-- Information provided follows --
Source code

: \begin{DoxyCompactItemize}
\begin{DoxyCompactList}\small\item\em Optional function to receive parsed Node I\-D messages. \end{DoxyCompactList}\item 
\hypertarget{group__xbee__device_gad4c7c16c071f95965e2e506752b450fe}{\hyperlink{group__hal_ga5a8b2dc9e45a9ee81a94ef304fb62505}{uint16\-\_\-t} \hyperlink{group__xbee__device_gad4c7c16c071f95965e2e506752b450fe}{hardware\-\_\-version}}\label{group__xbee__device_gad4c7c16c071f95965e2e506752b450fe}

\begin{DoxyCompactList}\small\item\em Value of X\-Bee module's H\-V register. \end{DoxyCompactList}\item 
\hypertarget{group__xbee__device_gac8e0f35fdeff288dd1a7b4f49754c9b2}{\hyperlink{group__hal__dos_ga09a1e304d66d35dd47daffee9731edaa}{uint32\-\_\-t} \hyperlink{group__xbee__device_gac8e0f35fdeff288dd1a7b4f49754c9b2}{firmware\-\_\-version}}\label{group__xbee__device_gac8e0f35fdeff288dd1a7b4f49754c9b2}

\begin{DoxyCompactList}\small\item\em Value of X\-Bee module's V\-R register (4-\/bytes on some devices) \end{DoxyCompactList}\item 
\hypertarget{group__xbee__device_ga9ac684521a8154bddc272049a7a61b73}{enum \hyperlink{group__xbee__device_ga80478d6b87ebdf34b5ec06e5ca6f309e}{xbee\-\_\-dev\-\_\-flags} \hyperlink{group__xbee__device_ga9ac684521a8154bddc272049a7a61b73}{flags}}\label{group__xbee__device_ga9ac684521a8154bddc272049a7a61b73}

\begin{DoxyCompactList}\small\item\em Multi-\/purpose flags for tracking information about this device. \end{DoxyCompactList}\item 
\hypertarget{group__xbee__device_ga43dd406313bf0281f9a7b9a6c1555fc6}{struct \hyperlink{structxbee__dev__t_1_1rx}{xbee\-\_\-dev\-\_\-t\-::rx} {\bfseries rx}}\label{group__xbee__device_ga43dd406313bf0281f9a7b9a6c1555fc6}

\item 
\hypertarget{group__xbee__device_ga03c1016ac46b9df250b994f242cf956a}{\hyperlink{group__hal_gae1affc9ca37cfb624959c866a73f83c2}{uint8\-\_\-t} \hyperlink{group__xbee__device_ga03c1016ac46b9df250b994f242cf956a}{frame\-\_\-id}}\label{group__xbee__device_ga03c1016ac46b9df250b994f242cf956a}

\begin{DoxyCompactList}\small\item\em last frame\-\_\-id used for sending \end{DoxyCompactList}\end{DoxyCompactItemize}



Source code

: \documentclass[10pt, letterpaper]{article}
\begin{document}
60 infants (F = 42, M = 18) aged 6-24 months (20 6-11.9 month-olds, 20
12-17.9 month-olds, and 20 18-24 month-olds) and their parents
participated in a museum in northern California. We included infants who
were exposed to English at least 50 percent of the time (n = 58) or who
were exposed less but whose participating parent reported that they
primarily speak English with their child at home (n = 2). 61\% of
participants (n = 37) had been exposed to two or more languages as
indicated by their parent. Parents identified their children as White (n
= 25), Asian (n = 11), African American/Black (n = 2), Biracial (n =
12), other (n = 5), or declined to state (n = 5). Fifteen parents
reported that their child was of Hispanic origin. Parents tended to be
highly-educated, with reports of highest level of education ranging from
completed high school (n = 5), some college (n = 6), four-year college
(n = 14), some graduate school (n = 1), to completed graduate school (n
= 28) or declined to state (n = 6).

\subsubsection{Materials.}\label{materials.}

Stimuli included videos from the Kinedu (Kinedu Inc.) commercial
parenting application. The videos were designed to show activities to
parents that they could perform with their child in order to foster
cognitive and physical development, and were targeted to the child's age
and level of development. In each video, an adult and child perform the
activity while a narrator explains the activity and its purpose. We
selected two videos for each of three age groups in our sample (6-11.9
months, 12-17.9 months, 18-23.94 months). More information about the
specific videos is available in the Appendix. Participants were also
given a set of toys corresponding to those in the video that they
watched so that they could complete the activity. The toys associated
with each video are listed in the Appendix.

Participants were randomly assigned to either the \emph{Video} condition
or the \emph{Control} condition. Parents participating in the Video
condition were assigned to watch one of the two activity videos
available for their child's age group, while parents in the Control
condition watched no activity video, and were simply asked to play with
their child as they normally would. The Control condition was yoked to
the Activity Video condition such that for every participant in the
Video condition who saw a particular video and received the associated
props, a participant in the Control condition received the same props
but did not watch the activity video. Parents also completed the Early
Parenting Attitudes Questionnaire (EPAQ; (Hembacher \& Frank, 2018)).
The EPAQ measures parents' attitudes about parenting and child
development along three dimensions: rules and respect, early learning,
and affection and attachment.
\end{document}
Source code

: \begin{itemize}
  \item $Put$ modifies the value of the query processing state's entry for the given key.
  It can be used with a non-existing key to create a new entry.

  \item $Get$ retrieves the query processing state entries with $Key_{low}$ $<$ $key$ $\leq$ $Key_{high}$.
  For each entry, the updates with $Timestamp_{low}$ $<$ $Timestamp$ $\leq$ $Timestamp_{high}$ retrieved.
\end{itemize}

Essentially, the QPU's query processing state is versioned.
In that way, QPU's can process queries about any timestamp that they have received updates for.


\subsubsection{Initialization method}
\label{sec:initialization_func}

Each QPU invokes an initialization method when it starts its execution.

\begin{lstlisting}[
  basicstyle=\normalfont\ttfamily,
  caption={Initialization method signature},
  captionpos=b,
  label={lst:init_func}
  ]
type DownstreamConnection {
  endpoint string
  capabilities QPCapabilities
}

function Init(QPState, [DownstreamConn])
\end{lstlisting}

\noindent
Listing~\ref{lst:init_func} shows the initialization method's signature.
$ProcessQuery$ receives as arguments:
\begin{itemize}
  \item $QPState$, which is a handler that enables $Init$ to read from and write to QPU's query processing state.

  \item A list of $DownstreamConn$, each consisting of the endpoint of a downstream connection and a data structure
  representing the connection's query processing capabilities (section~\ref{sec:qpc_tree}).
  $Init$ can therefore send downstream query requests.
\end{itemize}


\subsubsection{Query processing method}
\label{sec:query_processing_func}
-- Information provided concluded --
**Instructions to follow:**
Set down each line of the data precisely as it appears above.

**Written solution:**
Source code

: \begin{DoxyCompactItemize}
\begin{DoxyCompactList}\small\item\em Optional function to receive parsed Node I\-D messages. \end{DoxyCompactList}\item 
\hypertarget{group__xbee__device_gad4c7c16c071f95965e2e506752b450fe}{\hyperlink{group__hal_ga5a8b2dc9e45a9ee81a94ef304fb62505}{uint16\-\_\-t} \hyperlink{group__xbee__device_gad4c7c16c071f95965e2e506752b450fe}{hardware\-\_\-version}}\label{group__xbee__device_gad4c7c16c071f95965e2e506752b450fe}

\begin{DoxyCompactList}\small\item\em Value of X\-Bee module's H\-V register. \end{DoxyCompactList}\item 
\hypertarget{group__xbee__device_gac8e0f35fdeff288dd1a7b4f49754c9b2}{\hyperlink{group__hal__dos_ga09a1e304d66d35dd47daffee9731edaa}{uint32\-\_\-t} \hyperlink{group__xbee__device_gac8e0f35fdeff288dd1a7b4f49754c9b2}{firmware\-\_\-version}}\label{group__xbee__device_gac8e0f35fdeff288dd1a7b4f49754c9b2}

\begin{DoxyCompactList}\small\item\em Value of X\-Bee module's V\-R register (4-\/bytes on some devices) \end{DoxyCompactList}\item 
\hypertarget{group__xbee__device_ga9ac684521a8154bddc272049a7a61b73}{enum \hyperlink{group__xbee__device_ga80478d6b87ebdf34b5ec06e5ca6f309e}{xbee\-\_\-dev\-\_\-flags} \hyperlink{group__xbee__device_ga9ac684521a8154bddc272049a7a61b73}{flags}}\label{group__xbee__device_ga9ac684521a8154bddc272049a7a61b73}

\begin{DoxyCompactList}\small\item\em Multi-\/purpose flags for tracking information about this device. \end{DoxyCompactList}\item 
\hypertarget{group__xbee__device_ga43dd406313bf0281f9a7b9a6c1555fc6}{struct \hyperlink{structxbee__dev__t_1_1rx}{xbee\-\_\-dev\-\_\-t\-::rx} {\bfseries rx}}\label{group__xbee__device_ga43dd406313bf0281f9a7b9a6c1555fc6}

\item 
\hypertarget{group__xbee__device_ga03c1016ac46b9df250b994f242cf956a}{\hyperlink{group__hal_gae1affc9ca37cfb624959c866a73f83c2}{uint8\-\_\-t} \hyperlink{group__xbee__device_ga03c1016ac46b9df250b994f242cf956a}{frame\-\_\-id}}\label{group__xbee__device_ga03c1016ac46b9df250b994f242cf956a}

\begin{DoxyCompactList}\small\item\em last frame\-\_\-id used for sending \end{DoxyCompactList}\end{DoxyCompactItemize}



Source code

: \documentclass[10pt, letterpaper]{article}
\begin{document}
60 infants (F = 42, M = 18) aged 6-24 months (20 6-11.9 month-olds, 20
12-17.9 month-olds, and 20 18-24 month-olds) and their parents
participated in a museum in northern California. We included infants who
were exposed to English at least 50 percent of the time (n = 58) or who
were exposed less but whose participating parent reported that they
primarily speak English with their child at home (n = 2). 61\% of
participants (n = 37) had been exposed to two or more languages as
indicated by their parent. Parents identified their children as White (n
= 25), Asian (n = 11), African American/Black (n = 2), Biracial (n =
12), other (n = 5), or declined to state (n = 5). Fifteen parents
reported that their child was of Hispanic origin. Parents tended to be
highly-educated, with reports of highest level of education ranging from
completed high school (n = 5), some college (n = 6), four-year college
(n = 14), some graduate school (n = 1), to completed graduate school (n
= 28) or declined to state (n = 6).

\subsubsection{Materials.}\label{materials.}

Stimuli included videos from the Kinedu (Kinedu Inc.) commercial
parenting application. The videos were designed to show activities to
parents that they could perform with their child in order to foster
cognitive and physical development, and were targeted to the child's age
and level of development. In each video, an adult and child perform the
activity while a narrator explains the activity and its purpose. We
selected two videos for each of three age groups in our sample (6-11.9
months, 12-17.9 months, 18-23.94 months). More information about the
specific videos is available in the Appendix. Participants were also
given a set of toys corresponding to those in the video that they
watched so that they could complete the activity. The toys associated
with each video are listed in the Appendix.

Participants were randomly assigned to either the \emph{Video} condition
or the \emph{Control} condition. Parents participating in the Video
condition were assigned to watch one of the two activity videos
available for their child's age group, while parents in the Control
condition watched no activity video, and were simply asked to play with
their child as they normally would. The Control condition was yoked to
the Activity Video condition such that for every participant in the
Video condition who saw a particular video and received the associated
props, a participant in the Control condition received the same props
but did not watch the activity video. Parents also completed the Early
Parenting Attitudes Questionnaire (EPAQ; (Hembacher \& Frank, 2018)).
The EPAQ measures parents' attitudes about parenting and child
development along three dimensions: rules and respect, early learning,
and affection and attachment.
\end{document}
Source code

: \begin{itemize}
  \item $Put$ modifies the value of the query processing state's entry for the given key.
  It can be used with a non-existing key to create a new entry.

  \item $Get$ retrieves the query processing state entries with $Key_{low}$ $<$ $key$ $\leq$ $Key_{high}$.
  For each entry, the updates with $Timestamp_{low}$ $<$ $Timestamp$ $\leq$ $Timestamp_{high}$ retrieved.
\end{itemize}

Essentially, the QPU's query processing state is versioned.
In that way, QPU's can process queries about any timestamp that they have received updates for.


\subsubsection{Initialization method}
\label{sec:initialization_func}

Each QPU invokes an initialization method when it starts its execution.

\begin{lstlisting}[
  basicstyle=\normalfont\ttfamily,
  caption={Initialization method signature},
  captionpos=b,
  label={lst:init_func}
  ]
type DownstreamConnection {
  endpoint string
  capabilities QPCapabilities
}

function Init(QPState, [DownstreamConn])
\end{lstlisting}

\noindent
Listing~\ref{lst:init_func} shows the initialization method's signature.
$ProcessQuery$ receives as arguments:
\begin{itemize}
  \item $QPState$, which is a handler that enables $Init$ to read from and write to QPU's query processing state.

  \item A list of $DownstreamConn$, each consisting of the endpoint of a downstream connection and a data structure
  representing the connection's query processing capabilities (section~\ref{sec:qpc_tree}).
  $Init$ can therefore send downstream query requests.
\end{itemize}


\subsubsection{Query processing method}
\label{sec:query_processing_func}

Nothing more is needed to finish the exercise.